The Affordable Care Act has affected hospital supply chains in the realm of reimbursements. Formerly, reimbursements for supplies were based on volume: the more operations and procedures a hospital or hospital network does, the more supplies they would be reimbursed for. Not the case after Obamacare. With merit-based reimbursements as the main form of reimbursement a hospital can receive, Obamacare has led to some tight squeezes in some hospital supply chains.
The title of this article states an ”ever expanding” healthcare supply chain, but we just used the phrase ”tight squeezes.” What gives?
Well, for hospitals the supply chain is expanding, because who they are getting their supplies from is changing. Large distributors are being overlooked more and more, as large shipments are now being bought directly from manufacturers instead of through a third party. This leads to hospital networks revaluating their supply chain, preforming validations again, and expanding the pathways their goods move through.
Looking at larger chains specifically, the vetting out of warehouses used by hospitals is happening across the country. It may seem strange that the same organization that operates Emergency Rooms and pays doctors also leases out large warehouses with management systems and racks upon racks of goods, but it is apparent and noticeable in the hospital supply chain.

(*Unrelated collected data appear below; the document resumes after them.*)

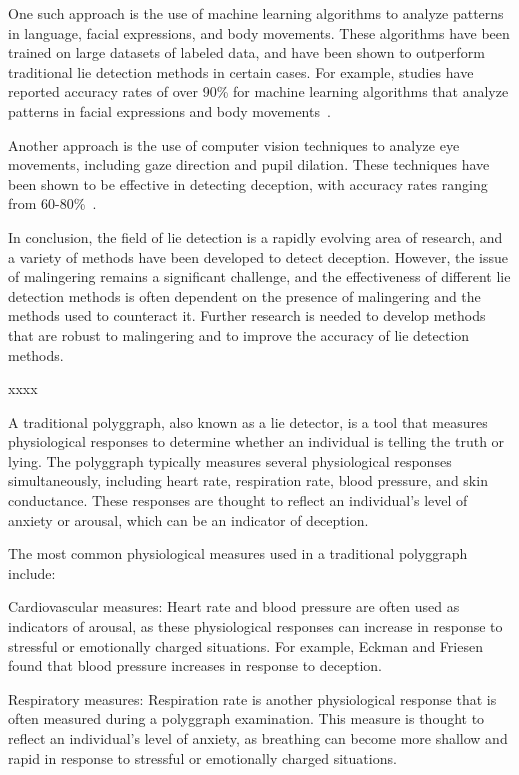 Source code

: \documentclass[onecolumn, compsoc,10pt]{IEEEtran}
\begin{document}
One such approach is the use of machine learning algorithms to analyze patterns in language, facial expressions, and body movements. These algorithms have been trained on large datasets of labeled data, and have been shown to outperform traditional lie detection methods in certain cases. For example, studies have reported accuracy rates of over 90\% for machine learning algorithms that analyze patterns in facial expressions and body movements~\cite{Ekman1992,Yu2018}.

Another approach is the use of computer vision techniques to analyze eye movements, including gaze direction and pupil dilation. These techniques have been shown to be effective in detecting deception, with accuracy rates ranging from 60-80\%~\cite{Ducharme2017,Granziero2019}.

In conclusion, the field of lie detection is a rapidly evolving area of research, and a variety of methods have been developed to detect deception. However, the issue of malingering remains a significant challenge, and the effectiveness of different lie detection methods is often dependent on the presence of malingering and the methods used to counteract it. Further research is needed to develop methods that are robust to malingering and to improve the accuracy of lie detection methods.



xxxx


A traditional polyggraph, also known as a lie detector, is a tool that measures physiological responses to determine whether an individual is telling the truth or lying. The polyggraph typically measures several physiological responses simultaneously, including heart rate, respiration rate, blood pressure, and skin conductance. These responses are thought to reflect an individual's level of anxiety or arousal, which can be an indicator of deception.

The most common physiological measures used in a traditional polyggraph include:

Cardiovascular measures: Heart rate and blood pressure are often used as indicators of arousal, as these physiological responses can increase in response to stressful or emotionally charged situations. For example, Eckman and Friesen~\cite{Eckman1969} found that blood pressure increases in response to deception.

Respiratory measures: Respiration rate is another physiological response that is often measured during a polyggraph examination. This measure is thought to reflect an individual's level of anxiety, as breathing can become more shallow and rapid in response to stressful or emotionally charged situations.
\end{document}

That doesn’t even count new overseas markets that hospitals are beginning to tap. The globalization of healthcare supplies has forced hospital supply chain managers to seek out goods in new areas, and understand the chain that will bring those goods into their hospitals.
Third party influence from hospital supply giants will obviously continue, and the healthcare world is waiting to see what their response will be.
Our best guess for what the future holds for hospitals, supply companies, and manufacturers, is a web of integration between all three. It may start off as a patchwork system, but in the coming years that system will get more robust, with hospitals deciding, based on price, whether they can attain goods directly from manufacturers at a better cost-savings than a distributor can deliver it for them, or vice-versa. It may lead to more competition, or less.